Clearly, if we made a decision to look forward in the phase II ourselves, we would consider the cost quite closely because that would be an important consideration.
But, again, sitting here today, other than being extremely pleased with the data, we haven’t made any final decisions about exactly how the next step is going to go.
Rick Winningham
I think technically, we feel pretty confident we can execute it. We’ll just have to see how the rest of the data rolls out, and then roll up the economics and go from there.
Howard Liang – Leerink Swann & Company
Okay. And just last question, VIBATIV, can you tell us what amount you put on the balance sheet for sales of VIBATIV?
Mike Aguiar
Yes. I’m not going to give an exact number here because we haven’t finalized the accounting and I wouldn’t want to come back and find out if the number is slightly different than what I mentioned. I’ll say it’s in the several hundred thousand range, something like that. There’s a number of inputs still to be determined before I can nail that down. But I will make two comments.
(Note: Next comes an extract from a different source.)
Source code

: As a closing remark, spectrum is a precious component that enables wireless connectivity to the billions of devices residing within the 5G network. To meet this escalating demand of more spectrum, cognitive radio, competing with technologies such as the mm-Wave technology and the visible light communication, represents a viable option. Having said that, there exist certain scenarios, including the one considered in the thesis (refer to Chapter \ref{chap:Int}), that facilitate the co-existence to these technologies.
Although – you know one, we put out intentionally a signal intentionally a very small initial stocking that went out so there really was an intention on our part to manage this quite closely. And as a result, we have actually to date had significantly more reorders than the initial stocking size.
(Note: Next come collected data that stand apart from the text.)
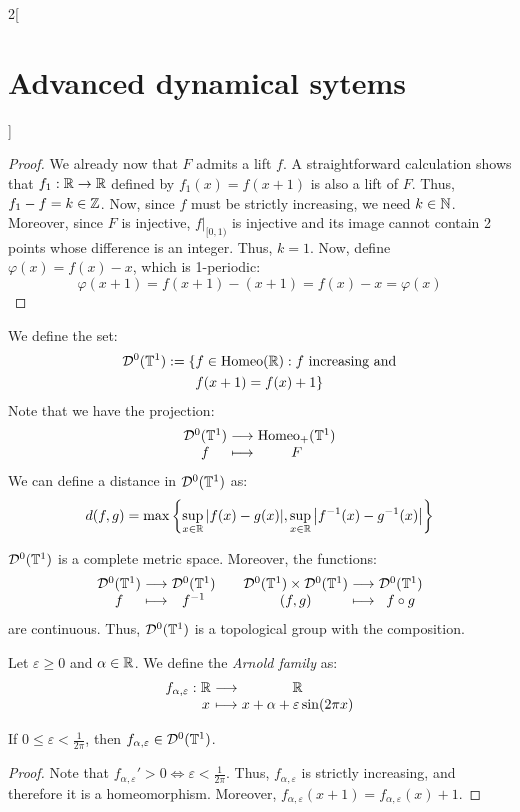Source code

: \documentclass[../../../main_math.tex]{subfiles}
\begin{document}
\begin{multicols}{2}[\section{Advanced dynamical sytems}]
\begin{proof}
    We already now that $F$ admits a lift $f$. A straightforward calculation shows that $f_1:\mathbb{R}\to\mathbb{R}$ defined by $f_1(x)=f(x+1)$ is also a lift of $F$. Thus, $f_1-f=k\in \mathbb{Z}$. Now, since $f$ must be strictly increasing, we need $k\in \mathbb{N}$. Moreover, since $F$ is injective, $f|_{[0,1)}$ is injective and its image cannot contain 2 points whose difference is an integer. Thus, $k=1$. Now, define $\varphi(x)=f(x)-x$, which is 1-periodic:
    $$
      \varphi(x+1)=f(x+1)-(x+1)=f(x)-x=\varphi(x)
    $$
  \end{proof}
  \begin{definition}
    We define the set:
    \begin{multline*}
      \mathcal{D}^0(\mathbb{T}^1):=\{f\in \mathrm{Homeo}(\mathbb{R}):f\text{ increasing and}\\ f(x+1)=f(x)+1\}
    \end{multline*}
    Note that we have the projection:
    $$
      \function{}{\mathcal{D}^0(\TT^1)}{\Homeoplus(\TT^1)}{f}{F}
    $$
    We can define a distance in $\mathcal{D}^0(\mathbb{T}^1)$ as:
    $$
      d(f,g)=\max\left\{ \sup_{x\in\mathbb{R}}\abs{f(x)-g(x)},\sup_{x\in\mathbb{R}}\abs{f^{-1}(x)-g^{-1}(x)}\right\}
    $$
  \end{definition}
  \begin{lemma}
    $\mathcal{D}^0(\mathbb{T}^1)$ is a complete metric space. Moreover, the functions:
    $$
      \function{}{\mathcal{D}^0(\TT^1)}{\mathcal{D}^0(\TT^1)}{f}{f^{-1}}\quad
      \function{}{\mathcal{D}^0(\TT^1)\times \mathcal{D}^0(\TT^1)}{\mathcal{D}^0(\TT^1)}{(f,g)}{f\circ g}
    $$
    are continuous.
    Thus, $\mathcal{D}^0(\mathbb{T}^1)$ is a topological group with the composition.
  \end{lemma}
  \begin{definition}
    Let $\varepsilon\geq 0$ and $\alpha\in\mathbb{R}$. We define the \emph{Arnold family} as:
    $$
      \function{f_{\alpha,\varepsilon}}{\RR}{\RR}{x}{x+\alpha+\varepsilon\sin(2\pi x)}
    $$
  \end{definition}
  \begin{lemma}
    If $0\leq \varepsilon<\frac{1}{2\pi}$, then $f_{\alpha,\varepsilon}\in \mathcal{D}^0(\mathbb{T}^1)$.
  \end{lemma}
  \begin{proof}
    Note that ${f_{\alpha,\varepsilon}}'>0\iff \varepsilon<\frac{1}{2\pi}$. Thus, $f_{\alpha,\varepsilon}$ is strictly increasing, and therefore it is a homeomorphism. Moreover, $f_{\alpha,\varepsilon}(x+1)=f_{\alpha,\varepsilon}(x)+1$.
  \end{proof}

\end{multicols}
\end{document}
So, I would say stay tuned. You know we’ll have a little more data in the next quarter. And at that point in time, we’ll have a pretty clear view of how we’re going to account for this. But today, that was a – everything has gone according to our initial plans. And I would not think of that initial bolus – whatever that sales number is being in the stocking. It really has been more than the initial amount of reorders that we’ve seeing today so I think we’re relatively pleased
Howard Liang – Leerink Swann & Company
Thanks very much,.
Rick Winningham
Thanks, Howard
Operator
Hey, thank you. It appears we have no further questions on the phone. I’d now like to turn the conference back to Mr. Winningham. Please go ahead, Sir.
Rick Winningham
Okay. I’d like to thank everyone for joining us today. We – as I’ve said we’ve got a very exciting remainder of the year – a number of exciting catalysts; the 9855 data that will come shortly, the – hopefully, some additional regulatory news from Europe as well as the United States on the respiratory programs and further updates on the separation.
So I look forward to updating everyone throughout the remainder of the year on the progress of the Company. And again, thanks for listening today.
Operator
This does conclude today’s call. Thank you for your participation. You may now disconnect.